Unwanted crystallization is a major concern in a number of chemical industries, affecting fuels, agrochemicals, pharmaceuticals and food. The ability to overcome this issue by disrupting the crystallization process, through the use of additives, has been a long studied area of crystallization science and engineering ¹. Since the work of Lahav, Leiserowitz and colleagues at the Weizmann Institute of Science^2,3, a large number of research studies have focussed on tailor-made additives (TMAs), whereby an additive with a very similar molecular structure to a target crystallization compound is used to inhibit aspects of the crystallization process. The majority of work has focussed on crystal growth inhibition, however, more recently the ability of TMAs to inhibit nucleation has been a growing area of research.

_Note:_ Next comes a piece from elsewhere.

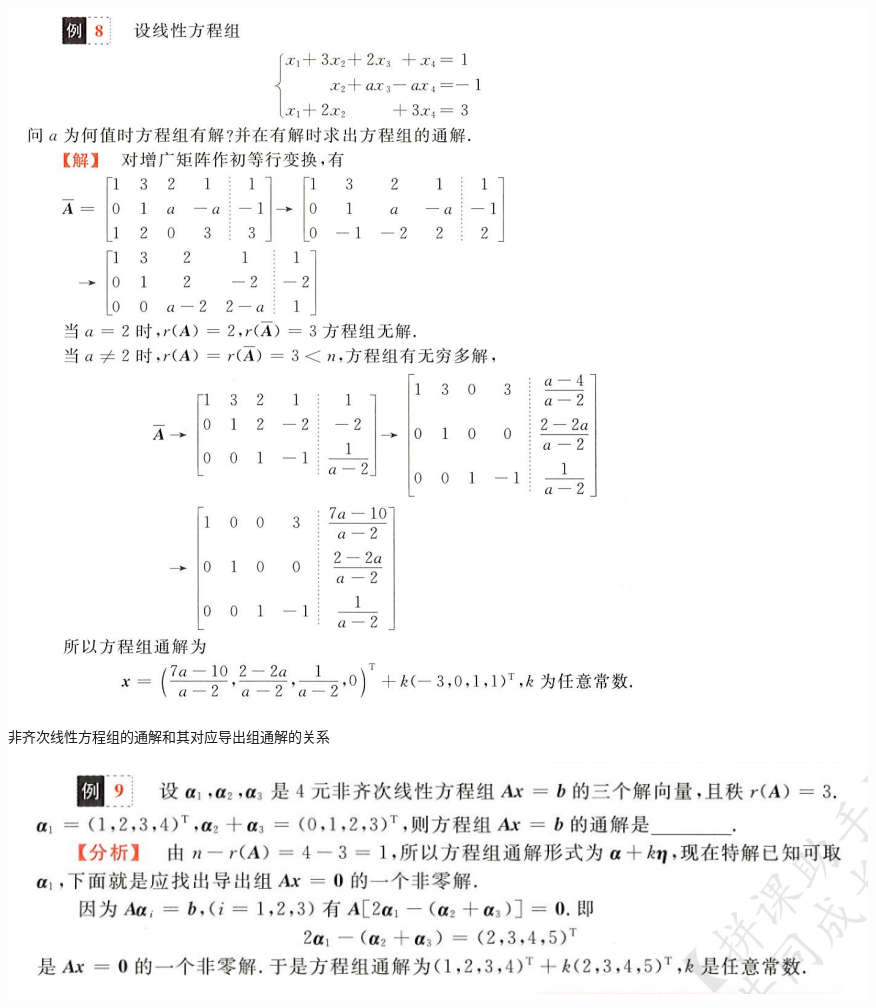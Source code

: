 <img src="./assets/image-20230425013308640.png">

非齐次线性方程组的通解和其对应导出组通解的关系

<img src="./assets/image-20230425013349862.png">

This work focuses on the nucleation of alpha-p-aminobenzoic acid (pABA) from ethanol solution, in the presence of TMAs. pABA in ethanol solution is known to nucleate through carboxylic group H-bonding dimer formation, with the crystal structure formed also containing strong amine-carboxyl group H-bonding and Ï€-Ï€ stacking interactions ⁴. TMAs that could potentially disrupt pABA-pABA dimer formation as well as the formation of the previously described synthonic interactions were chosen to study their effect on pABA nucleation inhibition form ethanol solution.

Seven TMAs were chosen and molecular modelling using an intermolecular grid search was undertaken to screen and understand the dominant molecular interactions between pABA and the TMAs, in terms of synthonic interaction energies. Two TMAs were found to have stronger interactions to pABA than pABA itself, forming competitive carboxylic H-bonding dimers, these were 4-amino-2-methoxybenzoic acid (AMBA2), 4-amino-3-nitrobenzoic acid (ANBA3). These TMAs had the same molecular structure of pABA, but with methoxy or nitro groups attached, respectively. From calculated atomic charge energies, the nitro group of ANBA3 was assessed to be able to disrupt the subsequent binding of pABA molecules into the crystal structure through electrostatic interactions.

A polythermal experimental screen was performed to assess the intermolecular grid search’s ability to predict TMA efficacy. The experimental results corroborated findings from the modelling results, with ANBA3 being the most effective nucleation inhibitor followed by AMBA2.

Nucleation kinetics were assessed for pABA vs. pABA-ANBA3 in ethanol solution using the KBHR approach. It was found that pABA nucleates by instantaneous nucleation, whereas the pABA-ANBA3 nucleates by progressive nucleation. The interfacial tension was found to also increase in the presence of ANBA3.

References

1) J. W. Mullin, Crystallization, Butterworth-Heinemann, Oxford, 4th ed., 2001.

2) L. Addadi, Z. Berkovitch Yellin, N. Domb, E. Gati, M. Lahav and L. Leiserowitz, Nature, 1982, 296, 21–26.

3) I. Weissbuch, L. Addadi, M. Lahav and L. Leiserowitz, Science, 1991, 253, 637–645.

4) D. Toroz, I. Rosbottom, T. D. Turner, D. M. C. Corzo, R. B. Hammond, X. Lai and K. J. Roberts, Faraday Discuss., 2015, 179, 79–114.